KABOOOOOOOOOOOOOOOOOOOOOOOOOOOOOOOOOOOOOOOOOM. Uh oh. Bombshell. Swarbrick just played the "crazy alums" card. He went straight to the John Heisler playbook to come up with that one. Heck, Heisler might have even written that line for him.

What a load of crap. Nothing like tossing out an absurd "straw man" like "our fans want to play a top 10 team every week." You can't beat it!! You know Swarbrick has been spending too much time in the ND athletic department when he's dropping that kind of line. What happened to Jack "Anytime, Anywhere" Swarbrick who was talking about playing Miami and Bama and Texas?? Now, he's out there throwing his paying customers under the bus for having the audacity to demand a couple half decent home games. How dare us for not wanting to go to a UConn game??!? Shame on us ND fans!!

Well Jack, as one of those "crazy alums," here's my response.

Here is a list of all the people among the ND fanbase that want to play top 10 teams every week.
















WHAT A LIST!! Look at that spectacular list of ZERO PEOPLE who want to play a slate of Florida, Texas, OU, Miami, Michigan, USC, Georgia, Auburn, Ohio State, Penn State, Tennessee, and Florida State. All those wacky alums and their crazy demands. Look at them! What a joke those people are! Boo! I hate those guys! Ungrateful bastards.

Again, Jack, NO ONE wants to play 12 top 10 teams a year. NO ONE. NO ONE is advocating for that. People want a balanced schedule that passes the look test. A few easy games, a few medium games, and a few games against traditional powerhouses. But you go ahead there with your straw man and tell the world that the crazy alums want 12 powerhouses a year. Keep up the great work.

Let's take a closer look at what he had to say in the rest of that paragraph, specifically the stuff about top 10 and top 30 teams not wanting to play us on a non home and home basis. I ask you this question. WHY DO WE HAVE TO PLAY THOSE SCHOOLS ON A NON-HOME AND HOME BASIS???!!? Where is that in the ND scheduling manifesto?? Please point out to me where it says that we aren't allowed to play Alabama in a home and home series?? Are we in a conference that I don't know about?? Aren't we an independent?? Can't we do whatever we want?? ISN'T THAT THE WHOLE POINT OF BEING AN INDEPENDENT??

On what grounds would we have to ask Georgia or Alabama to play us on the road with no return game?? Aren't they better football programs than us right now with rabid fanbases?? Don't they have any other number of options for compelling nonconference games?? Why would we dictate the terms to either of those schools?? If they were to come to South Bend, why couldn't we go down to Tuscaloosa or Athens to play them??

There is nothing more annoying to me than a phony, and that's what Swarbrick sounds like in this interview.
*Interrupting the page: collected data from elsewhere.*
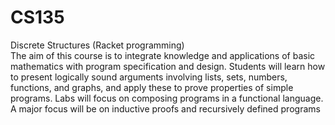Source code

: # CS135
Discrete Structures (Racket programming)  
The aim of this course is to integrate knowledge and applications of basic mathematics with program specification and design. Students will learn how to present logically sound arguments involving lists, sets, numbers, functions, and graphs, and apply these to prove properties of simple programs. Labs will focus on composing programs in a functional language. A major focus will be on inductive proofs and recursively defined programs
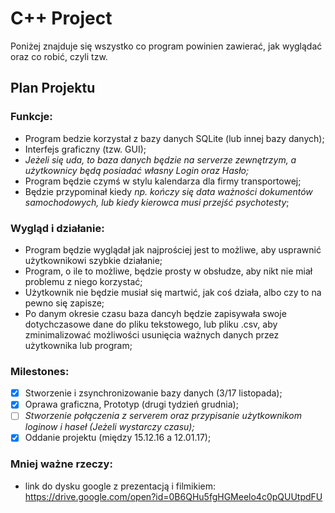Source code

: # C++ Project
  Poniżej znajduje się wszystko co program powinien zawierać, jak wyglądać oraz co robić, czyli tzw.
## Plan Projektu
### Funkcje:
- Program bedzie korzystał z bazy danych SQLite (lub innej bazy danych);
- Interfejs graficzny (tzw. GUI);
- *Jeżeli się uda, to baza danych będzie na serverze zewnętrzym, a użytkownicy będą posiadać własny Login oraz Hasło;*
- Program będzie czymś w stylu kalendarza dla firmy transportowej;
- Będzie przypominał kiedy *np. kończy się data ważności dokumentów samochodowych, lub kiedy kierowca musi przejść psychotesty*;

### Wygląd i działanie:
- Program będzie wyglądał jak najprościej jest to możliwe, aby usprawnić użytkownikowi szybkie działanie;
- Program, o ile to możliwe, będzie prosty w obsłudze, aby nikt nie miał problemu z niego korzystać;
- Użytkownik nie będzie musiał się martwić, jak coś działa, albo czy to na pewno się zapisze;
- Po danym okresie czasu baza dancyh będzie zapisywała swoje dotychczasowe dane do pliku tekstowego, lub pliku .csv, aby zminimalizować możliwości usunięcia ważnych danych przez użytkownika lub program;

### Milestones:
- [X] Stworzenie i zsynchronizowanie bazy danych (3/17 listopada);
- [X] Oprawa graficzna, Prototyp (drugi tydzień grudnia);
- [ ] *Stworzenie połączenia z serverem oraz przypisanie użytkownikom loginow i haseł (Jeżeli wystarczy czasu);*
- [X] Oddanie projektu (między 15.12.16 a 12.01.17);

### Mniej ważne rzeczy:
- link do dysku google z prezentacją i filmikiem: https://drive.google.com/open?id=0B6QHu5fgHGMeelo4c0pQUUtpdFU
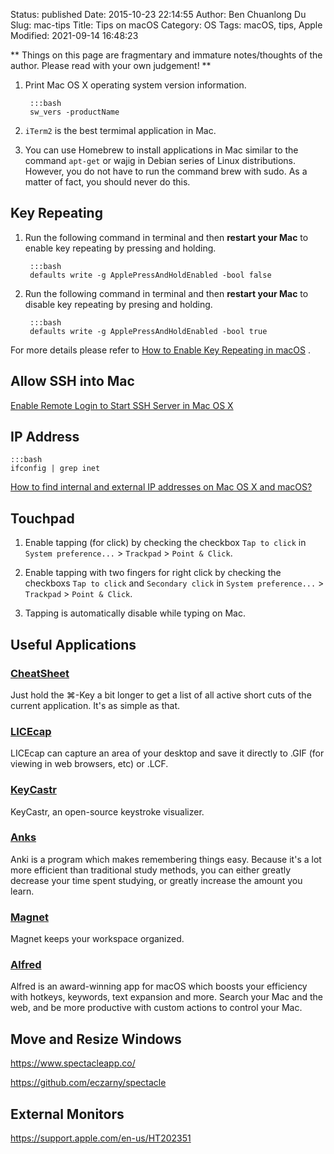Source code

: Status: published
Date: 2015-10-23 22:14:55
Author: Ben Chuanlong Du
Slug: mac-tips
Title: Tips on macOS
Category: OS
Tags: macOS, tips, Apple
Modified: 2021-09-14 16:48:23

**
Things on this page are
fragmentary and immature notes/thoughts of the author.
Please read with your own judgement!
**

1. Print Mac OS X operating system version information.

        :::bash
        sw_vers -productName

2. `iTerm2` is the best termimal application in Mac. 

3. You can use Homebrew to install applications in Mac
    similar to the command `apt-get` or wajig in Debian series of Linux distributions.
    However, you do not have to run the command brew with sudo.
    As a matter of fact, 
    you should never do this. 

## Key Repeating 

1. Run the following command in terminal and then **restart your Mac** to enable key repeating by pressing and holding.

        :::bash
        defaults write -g ApplePressAndHoldEnabled -bool false

2. Run the following command in terminal and then **restart your Mac** to disable key repeating by presing and holding.

        :::bash
        defaults write -g ApplePressAndHoldEnabled -bool true

For more details please refer to
[How to Enable Key Repeating in macOS](https://www.howtogeek.com/267463/how-to-enable-key-repeating-in-macos/)
.

## Allow SSH into Mac

[Enable Remote Login to Start SSH Server in Mac OS X](http://osxdaily.com/2011/09/30/remote-login-ssh-server-mac-os-x/)

## IP Address

    :::bash
    ifconfig | grep inet

[How to find internal and external IP addresses on Mac OS X and macOS?](https://blog.pcrisk.com/mac/12377-how-to-find-out-your-ip-address-on-mac)


## Touchpad

1. Enable tapping (for click) by checking the checkbox `Tap to click`
    in `System preference...` > `Trackpad` > `Point & Click`.

2. Enable tapping with two fingers for right click by checking the checkboxs `Tap to click` and `Secondary click`
    in `System preference...` > `Trackpad` > `Point & Click`.

3. Tapping is automatically disable while typing on Mac.

## Useful Applications

### [CheatSheet](https://mediaatelier.com/CheatSheet/)

Just hold the ⌘-Key a bit longer to get a list of all active short cuts of the current application. It's as simple as that.

### [LICEcap](https://www.cockos.com/licecap/)

LICEcap can capture an area of your desktop and save it directly to .GIF (for viewing in web browsers, etc) or .LCF.

### [KeyCastr](https://github.com/keycastr/keycastr)

KeyCastr, an open-source keystroke visualizer.

### [Anks](https://apps.ankiweb.net/)

Anki is a program which makes remembering things easy. 
Because it's a lot more efficient than traditional study methods, 
you can either greatly decrease your time spent studying, or greatly increase the amount you learn.

### [Magnet](https://magnet.crowdcafe.com/)

Magnet keeps your workspace organized.

### [Alfred](https://www.alfredapp.com/)

Alfred is an award-winning app for macOS which boosts your efficiency with hotkeys, keywords, text expansion and more. 
Search your Mac and the web, and be more productive with custom actions to control your Mac.

## Move and Resize Windows

https://www.spectacleapp.co/

https://github.com/eczarny/spectacle

## External Monitors

https://support.apple.com/en-us/HT202351

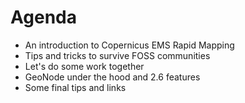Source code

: 

# Agenda

* An introduction to Copernicus EMS Rapid Mapping
* Tips and tricks to survive FOSS communities
* Let's do some work together
* GeoNode under the hood and 2.6 features
* Some final tips and links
Everything he says in that last paragraph is completely disingenuous. He's setting up terms for other schools that no one would agree to, and then blaming other schools for not wanting to agree to them. And then he blames the fans for setting up "unreasonable expectations" that actually are quite reasonable.

This whole interview is insulting to the intelligence of any Notre Dame football fan. You could go back five years and hear the EXACT same words out of the mouth of Kevin White and John Heisler. About how there was no room for heavyweights, about how we can't get better home and homes, and how "crazy alums" want unrealistic schedules.

This is concerning to me. I have been holding out hope that Swarbrick was different, but this sounds like the same garbage that I've been hearing from the suits at ND for a decade. He's only been at ND for a year, and he's already speaking from the Heisler/White playbook. Instead of a guy who was going to bring ND back from the brink with compelling and exciting schedules, he sounds like a guy who wants to preserve the status quo.

Meanwhile, ND Stadium is going to be half full for multiple home games this year, and we're playing a schedule where 10 wins probably won't even get us into the top 10. I think that tells you all you need to know.

The more things change, the more they stay the same.

6 comments:

Anonymous said...

I'm pretty sure that his quote "top-10 teams aren’t going to come on a non home-and-home basis" meant that top 10 teams would only play on a home-and-home basis. i.e. They will not play if it is not home-and-home.

Craig said...

MSU, BC, and Pitt are quality mid-tier opponents by any reasonable definition of "quality" and "mid-tier".

Craig said...

I'd also like to see the first hypothetical schedule weakened a little bit. I want three "breather" games on any schedule so the team doesn't get ground into dust, and I think TCU is a little high end for that. I'd rather see them filling the back end of the middle tier rather than the top end of the bottom tier.

I can't see BC going two-for-one with us, either. No way they'd go for that.

matt said...

"...ND Stadium is going to half full for multiple games ...a schedule where 10 wins probably won't get us into the top ten..." With this reasoning I guess Penn State will be playing to an empty stadium this fall-- Akron, Syracuse, Temple, Eastern Illinois, Indiana, all teams Nevada would defeat. Ancient Rome filled the Colosseum with a similar schedule, so I guess Penn State's really not in trouble. The UCONN game will be well attended.

Tony said...

I hope someone from the athletic department reads this article, since I know a lot of alums who feel the same way.

Also, to Matt: Penn State plays all of those cupcakes on or before Oct 10 (Their schedule opens with Akron/Syracuse/Temple/Iowa/@Illinois/E. Illinois). If you don't know the difference between "Oct 10 in State College" and "Nov 16 in South Bend," you need to spend some more time outside.

Additionally, Penn State will also more than likely be undefeated for all of those games, creating more interest. I think that that might be the biggest hurdle with the AD's current scheduling: if ND's highly ranked, people will show up, regardless of opponent or weather. However, in the past a ranked ND meant that we had played quality opponents; now if we lose one game we'll likely be on the outside of the Top 25 looking in. The AD's attempting to recreate the "excitement" of an undefeated scheduling through avoiding teams that have a realitic shot to consistently beat us.

Anonymous said...

No way would TCU, Stanford, Purdue, or Utah take a one off home game or a 3 for 1, 2 for 1 deal. No way. These aren't bottom feeders--Utah's won 2 more BCS games than ND has, TCU's had a helluva better record the last 3 years, and no way do Purdue and Stanford take it in the rear from us like that. To dictate those terms, you've got to look at the BOTTOM level of college football: the BOTTOM of the WAC, the BOTTOM of the Mountain West, the BOTTOM of the Big East, maybe Miss St out of the SEC, MAYBE IU out of the Big 10, maybe Wazzu out of the Pac 10, maybe Baylor or Iowa St out of the Big 12, and the Sun Belt, MAC, or Conference USA. There's your pool for "one off home games" or 3 for 1's. For someone who argues that ND fans aren't asking for top 10 teams each week, you seem to put a lot in; USC, Utah, and Alabama are all top 10, TCU flirts with it, Clemson was ranked high early last year before they imploded and has the talent if the new coach is any good. The only "bad" team you've got listed is Purdue, because they've got a new coach and are down. Every other team is a bowl contender. This is a great schedule if you're looking to go 8-4 at best.